> _EXERCISE REQUIREMENTS_
State how many lines in the entries below hold the string "Telegram", and give nothing besides that number.

### SUPPLIED ENTRIES

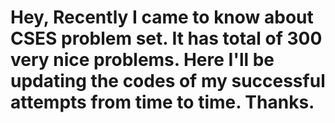 # Hey, Recently I came to know about CSES problem set. It has total of 300 very nice problems. Here I'll be updating the codes of my successful attempts from time to time. Thanks.
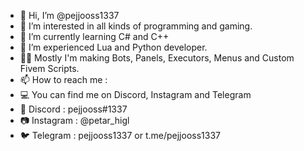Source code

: - 👋 Hi, I’m @pejjooss1337
- 👀 I’m interested in all kinds of programming and gaming.
- 🌱 I’m currently learning C# and C++
- 💞️ I’m experienced Lua and Python developer. 
- 👨‍💻 Mostly I'm making Bots, Panels, Executors, Menus and Custom Fivem Scripts. 
- 📫 How to reach me :
- 💻 You can find me on Discord, Instagram and Telegram 
- 🔔 Discord : pejjooss#1337
- 📷 Instagram : @petar_higl 
- 🐦 Telegram : pejjooss1337 or t.me/pejjooss1337

<!---
pejjooss1337/pejjooss1337 is a ✨ special ✨ repository because its `README.md` (this file) appears on your GitHub profile.
You can click the Preview link to take a look at your changes.
--->
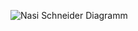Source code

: ![Nasi Schneider Diagramm]([https://github.com/[username]/[reponame]/blob/[branch]/image.jpg?raw=true](https://raw.githubusercontent.com/ensar-adesso/Lineare-Suche/refs/heads/main/nasi-schneider.png))
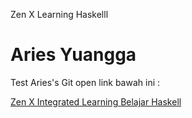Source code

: Zen X Learning Haskelll

Aries Yuangga
==

Test Aries's Git
open link bawah ini :

<a href="https://github.com/squest/zenx-integrated-learning"> Zen X Integrated Learning </a>
<a href="https://learnyouahaskell.com">Belajar Haskell </a>
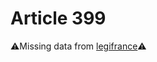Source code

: # Article 399

⚠️Missing data from [legifrance](https://www.legifrance.gouv.fr/codes/article_lc/LEGIARTI000006427529)⚠️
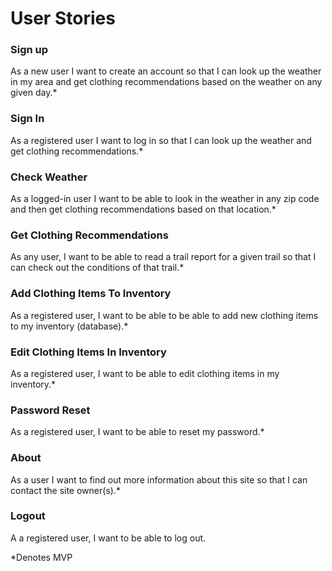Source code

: # User Stories

### Sign up

As a new user I want to create an account so that I can look up the weather in my area and get clothing recommendations based on the weather on any given day.*

### Sign In

As a registered user I want to log in so that I can look up the weather and get clothing recommendations.*

### Check Weather

As a logged-in user I want to be able to look in the weather in any zip code and then get clothing recommendations based on that location.*

### Get Clothing Recommendations

As any user, I want to be able to read a trail report for a given trail so that I can check out the conditions of that trail.*

### Add Clothing Items To Inventory

As a registered user, I want to be able to be able to add new clothing items to my inventory (database).*

### Edit Clothing Items In Inventory

As a registered user, I want to be able to edit clothing items in my inventory.*

### Password Reset

As a registered user, I want to be able to reset my password.*

### About

As a user I want to find out more information about this site so that I can contact the site owner(s).*

### Logout

A a registered user, I want to be able to log out.

*Denotes MVP









 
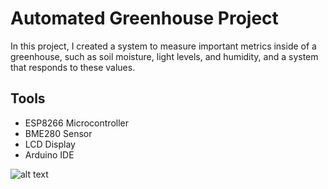 
# Automated Greenhouse Project

In this project, I created a system to measure important metrics inside of a greenhouse, such as soil moisture, light levels, and humidity, and a system that responds to these values. 

## Tools

- ESP8266 Microcontroller
- BME280 Sensor
- LCD Display
- Arduino IDE

![alt text](https://github.com/DanielNawrot/Greenhouse-Automation-Project/blob/ClimateSensor.png?raw=true)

######

> _SOLUTION FOR THIS EXERCISE_
2